━━━━━ SUPPLIED RECORDS ━━━━━

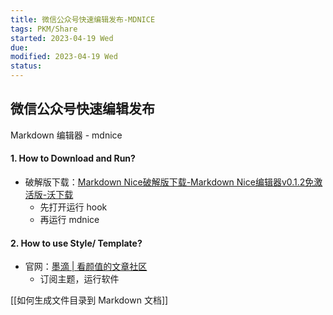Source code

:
 ```yaml
---
title: 微信公众号快速编辑发布-MDNICE
tags: PKM/Share
started: 2023-04-19 Wed
due: 
modified: 2023-04-19 Wed
status: 
---
```

## 微信公众号快速编辑发布
Markdown 编辑器 - mdnice
#### 1. How to Download and Run?
- 破解版下载：[Markdown Nice破解版下载-Markdown Nice编辑器v0.1.2免激活版-沃下载](http://www.wodown.com/soft/30111.html)
	- 先打开运行 hook
	- 再运行 mdnice
#### 2. How to use Style/ Template?
- 官网：[墨滴 | 看颜值的文章社区](https://mdnice.com/)
	- 订阅主题，运行软件

[[如何生成文件目录到 Markdown 文档]]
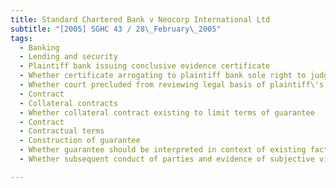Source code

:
 ```yaml
---
title: Standard Chartered Bank v Neocorp International Ltd 
subtitle: "[2005] SGHC 43 / 28\_February\_2005"
tags:
  - Banking
  - Lending and security
  - Plaintiff bank issuing conclusive evidence certificate
  - Whether certificate arrogating to plaintiff bank sole right to judge propriety of its claim against defendant borrower
  - Whether court precluded from reviewing legal basis of plaintiff\'s claim
  - Contract
  - Collateral contracts
  - Whether collateral contract existing to limit terms of guarantee
  - Contract
  - Contractual terms
  - Construction of guarantee
  - Whether guarantee should be interpreted in context of existing facts
  - Whether subsequent conduct of parties and evidence of subjective views may be considered when interpreting guarantee

---
```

━━━━━

◆ WHAT THE EXERCISE ASKS: Only the lines from the first line of the listing above through the line with "- 官网：[墨滴 | 看颜值的文章社区](https://mdnice.com/)" should be set down, exactly and without pictures.

◆ OUTPUT OF THE EXERCISE:
Source code

:
 ```yaml
---
title: 微信公众号快速编辑发布-MDNICE
tags: PKM/Share
started: 2023-04-19 Wed
due: 
modified: 2023-04-19 Wed
status: 
---
```

## 微信公众号快速编辑发布
Markdown 编辑器 - mdnice
#### 1. How to Download and Run?
- 破解版下载：[Markdown Nice破解版下载-Markdown Nice编辑器v0.1.2免激活版-沃下载](http://www.wodown.com/soft/30111.html)
	- 先打开运行 hook
	- 再运行 mdnice
#### 2. How to use Style/ Template?
- 官网：[墨滴 | 看颜值的文章社区](https://mdnice.com/)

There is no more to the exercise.